• **EXERCISE OBJECTIVE**
Could you please repeat the data below word for word?

Stored entries
● ● ● ●

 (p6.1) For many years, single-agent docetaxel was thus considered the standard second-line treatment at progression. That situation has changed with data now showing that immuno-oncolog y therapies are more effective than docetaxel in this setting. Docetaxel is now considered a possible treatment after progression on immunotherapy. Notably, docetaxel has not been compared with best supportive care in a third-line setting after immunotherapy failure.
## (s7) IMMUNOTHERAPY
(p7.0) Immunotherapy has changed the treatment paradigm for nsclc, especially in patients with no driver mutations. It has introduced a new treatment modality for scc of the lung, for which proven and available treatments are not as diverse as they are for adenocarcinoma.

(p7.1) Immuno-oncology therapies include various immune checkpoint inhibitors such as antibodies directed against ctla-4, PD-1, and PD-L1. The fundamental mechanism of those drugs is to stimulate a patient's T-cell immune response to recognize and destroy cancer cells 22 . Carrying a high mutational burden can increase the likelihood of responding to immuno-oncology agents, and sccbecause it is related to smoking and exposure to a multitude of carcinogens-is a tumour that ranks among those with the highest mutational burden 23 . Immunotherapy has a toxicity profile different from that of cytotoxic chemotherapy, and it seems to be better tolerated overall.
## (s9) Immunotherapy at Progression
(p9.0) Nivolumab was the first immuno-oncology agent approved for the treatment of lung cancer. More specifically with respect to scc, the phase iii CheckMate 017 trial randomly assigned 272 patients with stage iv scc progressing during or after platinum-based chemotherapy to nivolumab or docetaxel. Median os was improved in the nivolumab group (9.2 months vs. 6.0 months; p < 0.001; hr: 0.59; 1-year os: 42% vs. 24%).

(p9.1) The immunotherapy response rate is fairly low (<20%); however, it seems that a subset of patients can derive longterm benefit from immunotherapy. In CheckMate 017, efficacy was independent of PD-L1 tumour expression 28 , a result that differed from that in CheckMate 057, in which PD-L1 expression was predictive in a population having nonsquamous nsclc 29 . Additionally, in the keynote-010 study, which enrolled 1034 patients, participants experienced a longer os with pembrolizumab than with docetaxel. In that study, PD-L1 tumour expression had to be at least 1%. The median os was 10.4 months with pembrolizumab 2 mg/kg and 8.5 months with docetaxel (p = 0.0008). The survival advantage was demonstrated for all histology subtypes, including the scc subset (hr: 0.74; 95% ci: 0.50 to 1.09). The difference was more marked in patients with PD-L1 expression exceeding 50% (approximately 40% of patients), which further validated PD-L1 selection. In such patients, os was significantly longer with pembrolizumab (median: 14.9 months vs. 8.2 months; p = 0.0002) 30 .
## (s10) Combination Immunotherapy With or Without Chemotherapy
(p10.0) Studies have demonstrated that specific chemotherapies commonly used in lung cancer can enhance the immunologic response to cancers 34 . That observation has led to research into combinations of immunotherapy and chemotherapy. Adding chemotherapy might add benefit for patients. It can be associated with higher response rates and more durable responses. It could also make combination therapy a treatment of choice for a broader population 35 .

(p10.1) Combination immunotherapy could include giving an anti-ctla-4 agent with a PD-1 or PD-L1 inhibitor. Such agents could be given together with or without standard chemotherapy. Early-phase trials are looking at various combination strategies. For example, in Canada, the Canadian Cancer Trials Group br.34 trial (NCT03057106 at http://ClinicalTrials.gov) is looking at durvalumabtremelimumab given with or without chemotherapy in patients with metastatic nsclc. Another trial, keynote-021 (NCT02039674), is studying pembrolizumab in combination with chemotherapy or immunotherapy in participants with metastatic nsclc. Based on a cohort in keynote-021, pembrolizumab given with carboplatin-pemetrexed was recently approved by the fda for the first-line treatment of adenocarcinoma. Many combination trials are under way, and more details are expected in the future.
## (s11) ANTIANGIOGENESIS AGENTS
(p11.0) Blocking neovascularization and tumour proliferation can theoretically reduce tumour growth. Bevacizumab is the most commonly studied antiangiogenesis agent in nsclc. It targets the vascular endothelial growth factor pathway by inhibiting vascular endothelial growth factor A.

● ● ● ●

• **WRITTEN SOLUTION**
 (p6.1) For many years, single-agent docetaxel was thus considered the standard second-line treatment at progression. That situation has changed with data now showing that immuno-oncolog y therapies are more effective than docetaxel in this setting. Docetaxel is now considered a possible treatment after progression on immunotherapy. Notably, docetaxel has not been compared with best supportive care in a third-line setting after immunotherapy failure.
## (s7) IMMUNOTHERAPY
(p7.0) Immunotherapy has changed the treatment paradigm for nsclc, especially in patients with no driver mutations. It has introduced a new treatment modality for scc of the lung, for which proven and available treatments are not as diverse as they are for adenocarcinoma.

(p7.1) Immuno-oncology therapies include various immune checkpoint inhibitors such as antibodies directed against ctla-4, PD-1, and PD-L1. The fundamental mechanism of those drugs is to stimulate a patient's T-cell immune response to recognize and destroy cancer cells 22 . Carrying a high mutational burden can increase the likelihood of responding to immuno-oncology agents, and sccbecause it is related to smoking and exposure to a multitude of carcinogens-is a tumour that ranks among those with the highest mutational burden 23 . Immunotherapy has a toxicity profile different from that of cytotoxic chemotherapy, and it seems to be better tolerated overall.
## (s9) Immunotherapy at Progression
(p9.0) Nivolumab was the first immuno-oncology agent approved for the treatment of lung cancer. More specifically with respect to scc, the phase iii CheckMate 017 trial randomly assigned 272 patients with stage iv scc progressing during or after platinum-based chemotherapy to nivolumab or docetaxel. Median os was improved in the nivolumab group (9.2 months vs. 6.0 months; p < 0.001; hr: 0.59; 1-year os: 42% vs. 24%).

(p9.1) The immunotherapy response rate is fairly low (<20%); however, it seems that a subset of patients can derive longterm benefit from immunotherapy. In CheckMate 017, efficacy was independent of PD-L1 tumour expression 28 , a result that differed from that in CheckMate 057, in which PD-L1 expression was predictive in a population having nonsquamous nsclc 29 . Additionally, in the keynote-010 study, which enrolled 1034 patients, participants experienced a longer os with pembrolizumab than with docetaxel. In that study, PD-L1 tumour expression had to be at least 1%. The median os was 10.4 months with pembrolizumab 2 mg/kg and 8.5 months with docetaxel (p = 0.0008). The survival advantage was demonstrated for all histology subtypes, including the scc subset (hr: 0.74; 95% ci: 0.50 to 1.09). The difference was more marked in patients with PD-L1 expression exceeding 50% (approximately 40% of patients), which further validated PD-L1 selection. In such patients, os was significantly longer with pembrolizumab (median: 14.9 months vs. 8.2 months; p = 0.0002) 30 .
## (s10) Combination Immunotherapy With or Without Chemotherapy
(p10.0) Studies have demonstrated that specific chemotherapies commonly used in lung cancer can enhance the immunologic response to cancers 34 . That observation has led to research into combinations of immunotherapy and chemotherapy. Adding chemotherapy might add benefit for patients. It can be associated with higher response rates and more durable responses. It could also make combination therapy a treatment of choice for a broader population 35 .

(p10.1) Combination immunotherapy could include giving an anti-ctla-4 agent with a PD-1 or PD-L1 inhibitor. Such agents could be given together with or without standard chemotherapy. Early-phase trials are looking at various combination strategies. For example, in Canada, the Canadian Cancer Trials Group br.34 trial (NCT03057106 at http://ClinicalTrials.gov) is looking at durvalumabtremelimumab given with or without chemotherapy in patients with metastatic nsclc. Another trial, keynote-021 (NCT02039674), is studying pembrolizumab in combination with chemotherapy or immunotherapy in participants with metastatic nsclc. Based on a cohort in keynote-021, pembrolizumab given with carboplatin-pemetrexed was recently approved by the fda for the first-line treatment of adenocarcinoma. Many combination trials are under way, and more details are expected in the future.
## (s11) ANTIANGIOGENESIS AGENTS
(p11.0) Blocking neovascularization and tumour proliferation can theoretically reduce tumour growth. Bevacizumab is the most commonly studied antiangiogenesis agent in nsclc. It targets the vascular endothelial growth factor pathway by inhibiting vascular endothelial growth factor A.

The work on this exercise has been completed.